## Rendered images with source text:
■ ■ ■ ■ ■ ■ ■

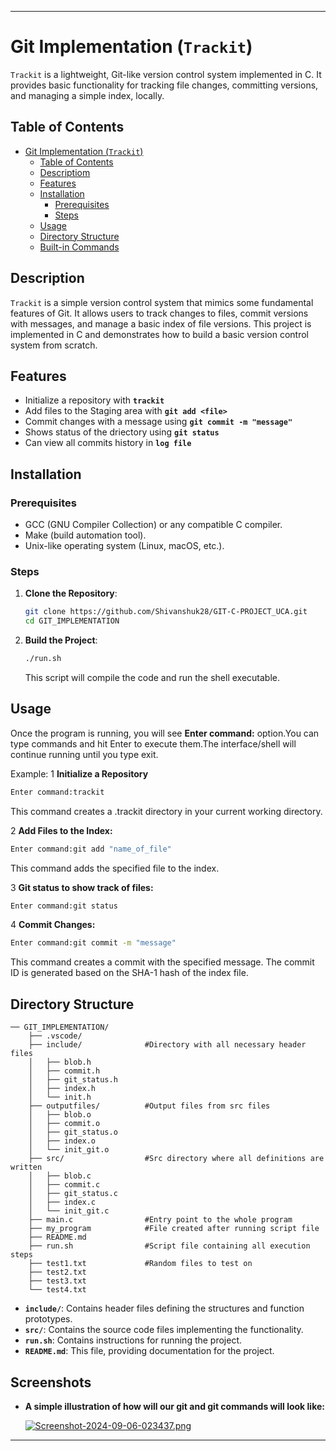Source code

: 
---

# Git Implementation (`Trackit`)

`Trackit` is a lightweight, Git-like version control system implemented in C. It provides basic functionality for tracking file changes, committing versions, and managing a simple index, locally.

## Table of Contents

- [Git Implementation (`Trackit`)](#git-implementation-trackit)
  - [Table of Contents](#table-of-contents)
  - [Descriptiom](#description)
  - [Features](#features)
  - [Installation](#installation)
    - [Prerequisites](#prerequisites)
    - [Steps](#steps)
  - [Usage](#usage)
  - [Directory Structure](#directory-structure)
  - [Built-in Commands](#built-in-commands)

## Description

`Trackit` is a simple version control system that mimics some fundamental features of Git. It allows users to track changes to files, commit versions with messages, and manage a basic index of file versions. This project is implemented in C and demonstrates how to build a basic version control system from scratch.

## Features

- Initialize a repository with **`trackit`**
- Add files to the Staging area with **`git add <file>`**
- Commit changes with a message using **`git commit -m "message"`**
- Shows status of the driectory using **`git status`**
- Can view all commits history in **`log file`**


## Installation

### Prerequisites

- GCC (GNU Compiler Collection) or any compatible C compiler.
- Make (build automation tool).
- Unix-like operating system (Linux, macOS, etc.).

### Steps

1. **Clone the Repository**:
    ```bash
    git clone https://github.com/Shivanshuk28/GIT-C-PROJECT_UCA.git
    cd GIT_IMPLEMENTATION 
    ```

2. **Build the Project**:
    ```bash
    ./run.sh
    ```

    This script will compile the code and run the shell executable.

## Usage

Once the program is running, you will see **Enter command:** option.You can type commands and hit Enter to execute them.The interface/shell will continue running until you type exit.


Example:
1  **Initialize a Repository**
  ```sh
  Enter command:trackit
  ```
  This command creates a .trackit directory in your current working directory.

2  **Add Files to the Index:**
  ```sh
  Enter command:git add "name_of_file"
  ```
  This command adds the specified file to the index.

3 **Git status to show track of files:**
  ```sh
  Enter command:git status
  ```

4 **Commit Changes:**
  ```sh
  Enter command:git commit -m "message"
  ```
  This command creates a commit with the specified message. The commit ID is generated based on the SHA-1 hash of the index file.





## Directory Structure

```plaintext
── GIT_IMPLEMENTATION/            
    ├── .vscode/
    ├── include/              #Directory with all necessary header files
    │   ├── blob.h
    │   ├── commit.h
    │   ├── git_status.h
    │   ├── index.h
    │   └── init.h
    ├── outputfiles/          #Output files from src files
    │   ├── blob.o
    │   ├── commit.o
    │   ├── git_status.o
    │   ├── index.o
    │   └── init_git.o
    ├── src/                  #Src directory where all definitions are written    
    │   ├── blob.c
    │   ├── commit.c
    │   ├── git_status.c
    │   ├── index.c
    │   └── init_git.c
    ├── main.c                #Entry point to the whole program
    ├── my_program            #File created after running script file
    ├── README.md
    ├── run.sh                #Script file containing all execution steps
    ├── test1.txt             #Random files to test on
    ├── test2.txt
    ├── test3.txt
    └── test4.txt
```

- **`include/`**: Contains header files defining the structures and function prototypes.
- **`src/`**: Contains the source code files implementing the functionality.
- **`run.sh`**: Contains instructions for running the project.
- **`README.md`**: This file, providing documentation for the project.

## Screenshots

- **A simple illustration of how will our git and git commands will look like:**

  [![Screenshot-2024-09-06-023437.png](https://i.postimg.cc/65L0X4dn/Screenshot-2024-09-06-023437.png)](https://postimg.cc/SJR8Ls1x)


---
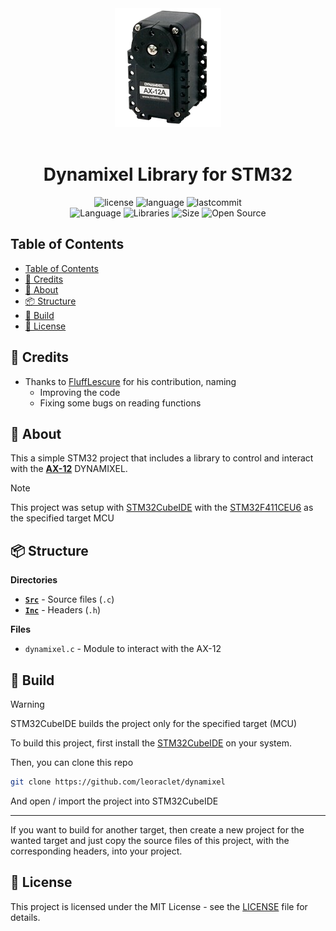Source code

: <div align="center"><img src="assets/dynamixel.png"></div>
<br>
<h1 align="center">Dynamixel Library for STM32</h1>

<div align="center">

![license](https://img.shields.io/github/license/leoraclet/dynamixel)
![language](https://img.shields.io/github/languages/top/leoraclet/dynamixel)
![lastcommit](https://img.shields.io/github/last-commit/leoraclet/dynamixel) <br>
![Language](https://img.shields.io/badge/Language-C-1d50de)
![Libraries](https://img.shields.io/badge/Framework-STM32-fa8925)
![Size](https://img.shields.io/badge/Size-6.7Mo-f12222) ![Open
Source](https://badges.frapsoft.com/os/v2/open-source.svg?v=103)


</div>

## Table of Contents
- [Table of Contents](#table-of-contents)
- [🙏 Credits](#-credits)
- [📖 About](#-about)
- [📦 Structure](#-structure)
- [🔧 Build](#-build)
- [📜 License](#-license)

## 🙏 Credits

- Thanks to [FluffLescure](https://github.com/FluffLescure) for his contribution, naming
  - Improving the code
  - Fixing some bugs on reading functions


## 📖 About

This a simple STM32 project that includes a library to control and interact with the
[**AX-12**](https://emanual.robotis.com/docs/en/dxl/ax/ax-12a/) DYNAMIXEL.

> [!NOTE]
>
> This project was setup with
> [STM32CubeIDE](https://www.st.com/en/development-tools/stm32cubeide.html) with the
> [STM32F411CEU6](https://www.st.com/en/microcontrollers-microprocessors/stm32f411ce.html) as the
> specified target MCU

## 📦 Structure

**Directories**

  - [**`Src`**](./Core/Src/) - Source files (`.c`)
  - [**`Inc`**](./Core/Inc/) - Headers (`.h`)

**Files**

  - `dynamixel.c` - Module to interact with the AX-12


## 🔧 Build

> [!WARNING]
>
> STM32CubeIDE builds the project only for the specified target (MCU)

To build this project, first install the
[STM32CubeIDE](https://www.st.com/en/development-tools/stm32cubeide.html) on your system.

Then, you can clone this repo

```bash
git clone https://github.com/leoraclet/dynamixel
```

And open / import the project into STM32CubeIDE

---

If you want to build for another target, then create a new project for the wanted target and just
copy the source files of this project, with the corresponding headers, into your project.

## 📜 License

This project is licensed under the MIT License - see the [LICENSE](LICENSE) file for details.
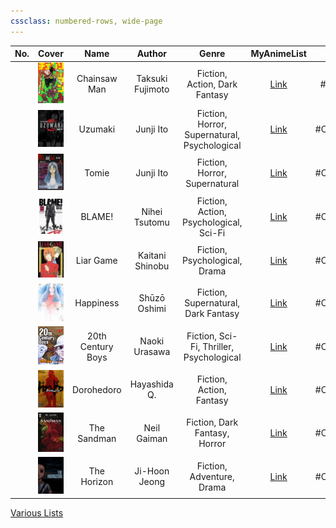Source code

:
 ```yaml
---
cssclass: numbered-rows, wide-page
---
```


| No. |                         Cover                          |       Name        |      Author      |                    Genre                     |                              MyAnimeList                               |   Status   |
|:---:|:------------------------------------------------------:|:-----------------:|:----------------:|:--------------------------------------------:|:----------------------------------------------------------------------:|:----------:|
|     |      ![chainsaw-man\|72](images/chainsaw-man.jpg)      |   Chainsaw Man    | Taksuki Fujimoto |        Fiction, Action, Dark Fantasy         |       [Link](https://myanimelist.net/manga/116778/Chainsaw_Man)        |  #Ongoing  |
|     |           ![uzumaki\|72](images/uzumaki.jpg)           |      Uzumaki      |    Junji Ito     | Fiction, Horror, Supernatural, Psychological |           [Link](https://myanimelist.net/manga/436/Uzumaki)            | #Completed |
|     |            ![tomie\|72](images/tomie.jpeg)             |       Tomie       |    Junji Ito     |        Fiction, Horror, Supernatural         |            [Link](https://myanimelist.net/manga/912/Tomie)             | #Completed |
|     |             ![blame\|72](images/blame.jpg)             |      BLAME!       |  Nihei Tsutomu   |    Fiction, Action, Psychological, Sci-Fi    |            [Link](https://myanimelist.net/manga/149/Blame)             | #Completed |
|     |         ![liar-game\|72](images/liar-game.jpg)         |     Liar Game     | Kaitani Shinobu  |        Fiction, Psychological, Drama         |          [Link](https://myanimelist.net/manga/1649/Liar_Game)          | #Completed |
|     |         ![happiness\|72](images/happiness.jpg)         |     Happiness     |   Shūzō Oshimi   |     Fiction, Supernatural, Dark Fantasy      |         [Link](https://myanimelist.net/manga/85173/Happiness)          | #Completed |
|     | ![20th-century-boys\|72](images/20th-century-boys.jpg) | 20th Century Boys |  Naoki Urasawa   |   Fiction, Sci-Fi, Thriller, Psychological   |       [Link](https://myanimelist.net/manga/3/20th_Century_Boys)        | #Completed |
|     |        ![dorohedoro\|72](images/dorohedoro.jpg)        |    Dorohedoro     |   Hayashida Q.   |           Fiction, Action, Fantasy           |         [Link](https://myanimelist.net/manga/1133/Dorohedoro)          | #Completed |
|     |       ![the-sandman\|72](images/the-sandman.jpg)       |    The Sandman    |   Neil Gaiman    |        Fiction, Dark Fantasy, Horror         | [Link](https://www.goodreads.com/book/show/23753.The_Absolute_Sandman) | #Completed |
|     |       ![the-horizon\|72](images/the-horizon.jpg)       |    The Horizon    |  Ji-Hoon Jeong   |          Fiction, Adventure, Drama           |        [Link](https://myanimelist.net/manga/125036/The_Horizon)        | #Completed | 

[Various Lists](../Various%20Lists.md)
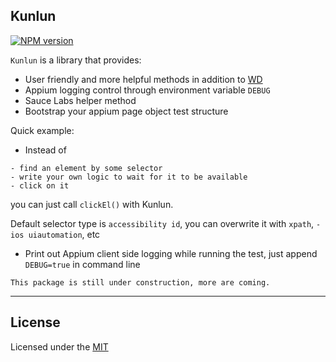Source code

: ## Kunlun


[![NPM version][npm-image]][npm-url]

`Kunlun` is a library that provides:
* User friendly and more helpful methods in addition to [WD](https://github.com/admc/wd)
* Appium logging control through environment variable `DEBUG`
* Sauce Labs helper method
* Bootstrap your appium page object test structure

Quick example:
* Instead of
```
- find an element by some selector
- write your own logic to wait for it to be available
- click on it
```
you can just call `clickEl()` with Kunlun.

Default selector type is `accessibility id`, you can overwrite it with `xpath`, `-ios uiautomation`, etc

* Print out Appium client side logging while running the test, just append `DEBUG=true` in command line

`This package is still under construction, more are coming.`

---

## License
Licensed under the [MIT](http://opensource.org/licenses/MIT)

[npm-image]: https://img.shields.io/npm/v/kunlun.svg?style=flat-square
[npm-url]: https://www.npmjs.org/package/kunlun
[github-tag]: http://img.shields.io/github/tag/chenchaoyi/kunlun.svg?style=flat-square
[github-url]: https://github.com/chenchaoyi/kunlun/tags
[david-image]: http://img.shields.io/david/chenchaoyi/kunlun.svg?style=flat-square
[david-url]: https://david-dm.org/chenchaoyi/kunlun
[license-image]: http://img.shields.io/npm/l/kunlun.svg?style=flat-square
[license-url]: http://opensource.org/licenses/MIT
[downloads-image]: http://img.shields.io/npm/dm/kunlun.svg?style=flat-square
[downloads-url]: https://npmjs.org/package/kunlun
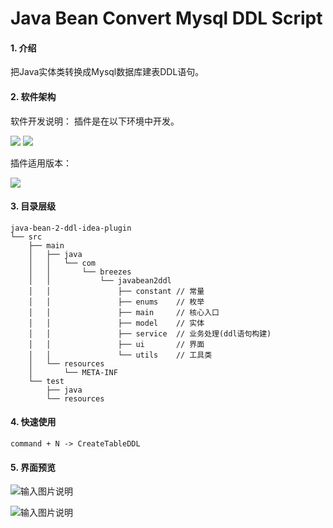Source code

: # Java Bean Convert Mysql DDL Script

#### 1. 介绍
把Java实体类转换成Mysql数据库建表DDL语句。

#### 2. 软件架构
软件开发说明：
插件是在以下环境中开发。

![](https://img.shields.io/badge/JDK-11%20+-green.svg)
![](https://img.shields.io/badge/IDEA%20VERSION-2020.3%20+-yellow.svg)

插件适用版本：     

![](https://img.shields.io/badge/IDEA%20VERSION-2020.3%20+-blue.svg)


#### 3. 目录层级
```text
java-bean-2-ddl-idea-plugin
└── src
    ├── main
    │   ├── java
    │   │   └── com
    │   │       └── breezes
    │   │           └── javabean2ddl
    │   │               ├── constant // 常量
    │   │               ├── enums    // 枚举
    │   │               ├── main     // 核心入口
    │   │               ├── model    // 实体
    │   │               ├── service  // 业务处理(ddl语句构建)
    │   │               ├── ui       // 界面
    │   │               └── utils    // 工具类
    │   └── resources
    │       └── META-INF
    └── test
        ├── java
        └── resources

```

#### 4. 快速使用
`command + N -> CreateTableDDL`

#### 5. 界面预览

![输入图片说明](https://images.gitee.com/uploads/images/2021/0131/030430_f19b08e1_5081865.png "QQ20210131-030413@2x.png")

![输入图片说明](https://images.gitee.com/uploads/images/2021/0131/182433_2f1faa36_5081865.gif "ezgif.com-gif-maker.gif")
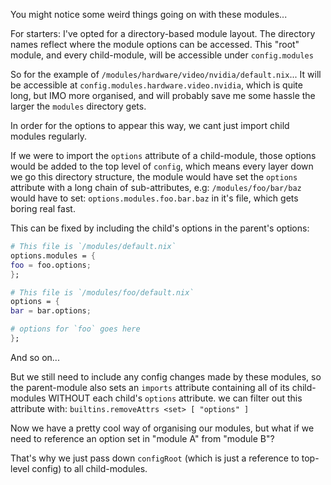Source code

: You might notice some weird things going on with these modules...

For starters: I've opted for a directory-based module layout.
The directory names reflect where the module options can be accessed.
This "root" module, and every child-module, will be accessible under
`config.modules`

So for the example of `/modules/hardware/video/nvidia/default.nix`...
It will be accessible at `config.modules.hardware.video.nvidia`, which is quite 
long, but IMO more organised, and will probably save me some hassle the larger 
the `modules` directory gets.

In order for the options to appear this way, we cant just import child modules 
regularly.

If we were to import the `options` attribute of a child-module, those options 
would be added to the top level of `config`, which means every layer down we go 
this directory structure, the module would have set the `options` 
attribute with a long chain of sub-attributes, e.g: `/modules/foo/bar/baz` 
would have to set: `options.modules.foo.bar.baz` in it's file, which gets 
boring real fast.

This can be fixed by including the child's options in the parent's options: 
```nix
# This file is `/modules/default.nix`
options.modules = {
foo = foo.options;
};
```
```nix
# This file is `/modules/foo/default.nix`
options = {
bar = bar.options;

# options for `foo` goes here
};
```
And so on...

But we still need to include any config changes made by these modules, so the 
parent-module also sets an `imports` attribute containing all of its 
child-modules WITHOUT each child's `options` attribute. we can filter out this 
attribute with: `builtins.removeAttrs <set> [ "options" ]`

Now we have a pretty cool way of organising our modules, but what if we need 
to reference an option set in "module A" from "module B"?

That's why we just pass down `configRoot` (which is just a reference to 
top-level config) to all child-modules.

■ ■ ■ ■ ■ ■ ■

Taking the lines above, repeat exactly those from the line that contains "# Git Implementation" through the line that contains "- Add files", and both of those lines as well. Include nothing else.

# Git Implementation (`Trackit`)

`Trackit` is a lightweight, Git-like version control system implemented in C. It provides basic functionality for tracking file changes, committing versions, and managing a simple index, locally.

## Table of Contents

- [Git Implementation (`Trackit`)](#git-implementation-trackit)
  - [Table of Contents](#table-of-contents)
  - [Descriptiom](#description)
  - [Features](#features)
  - [Installation](#installation)
    - [Prerequisites](#prerequisites)
    - [Steps](#steps)
  - [Usage](#usage)
  - [Directory Structure](#directory-structure)
  - [Built-in Commands](#built-in-commands)

## Description

`Trackit` is a simple version control system that mimics some fundamental features of Git. It allows users to track changes to files, commit versions with messages, and manage a basic index of file versions. This project is implemented in C and demonstrates how to build a basic version control system from scratch.

## Features

- Initialize a repository with **`trackit`**
- Add files to the Staging area with **`git add <file>`**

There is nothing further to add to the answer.